◆ WORK TO COMPLETE ◆
Write out exactly the lines below that run from the line containing "3. Exec into" through the last line of the records.

◆ MATERIAL SUPPLIED ◆
- - - - - - -
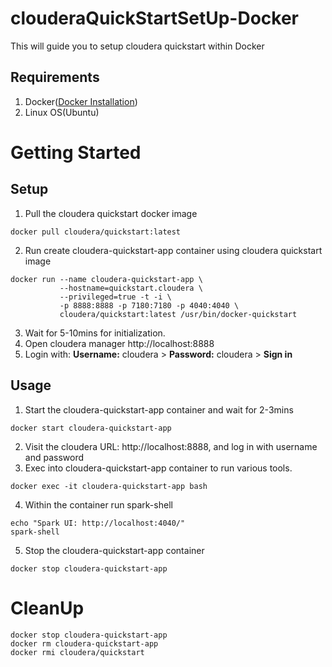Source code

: # clouderaQuickStartSetUp-Docker
This will guide you to setup cloudera quickstart within Docker


## Requirements
1. Docker([Docker Installation](https://github.com/vinaykagithapu/dockerSetUp-Ubuntu.git))
2. Linux OS(Ubuntu)

# Getting Started
## Setup
1. Pull the cloudera quickstart docker image
```shell
docker pull cloudera/quickstart:latest
```
2. Run create cloudera-quickstart-app container using cloudera quickstart image
```shell
docker run --name cloudera-quickstart-app \
           --hostname=quickstart.cloudera \
           --privileged=true -t -i \
           -p 8888:8888 -p 7180:7180 -p 4040:4040 \
           cloudera/quickstart:latest /usr/bin/docker-quickstart
```
3. Wait for 5-10mins for initialization.
4. Open cloudera manager http://localhost:8888
5. Login with: **Username:** cloudera > **Password:** cloudera > **Sign in**

## Usage
1. Start the cloudera-quickstart-app container and wait for 2-3mins
```shell
docker start cloudera-quickstart-app
```
2. Visit the cloudera URL: http://localhost:8888, and log in with username and password
3. Exec into cloudera-quickstart-app container to run various tools.
```shell
docker exec -it cloudera-quickstart-app bash
```
4. Within the container run spark-shell
```shell
echo "Spark UI: http://localhost:4040/"
spark-shell
```
5. Stop the cloudera-quickstart-app container
```shell
docker stop cloudera-quickstart-app
``` 

# CleanUp
```shell
docker stop cloudera-quickstart-app
docker rm cloudera-quickstart-app
docker rmi cloudera/quickstart
```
- - - - - - -
◆ SOLUTION TO THE EXERCISE ◆
3. Exec into cloudera-quickstart-app container to run various tools.
```shell
docker exec -it cloudera-quickstart-app bash
```
4. Within the container run spark-shell
```shell
echo "Spark UI: http://localhost:4040/"
spark-shell
```
5. Stop the cloudera-quickstart-app container
```shell
docker stop cloudera-quickstart-app
``` 

# CleanUp
```shell
docker stop cloudera-quickstart-app
docker rm cloudera-quickstart-app
docker rmi cloudera/quickstart
```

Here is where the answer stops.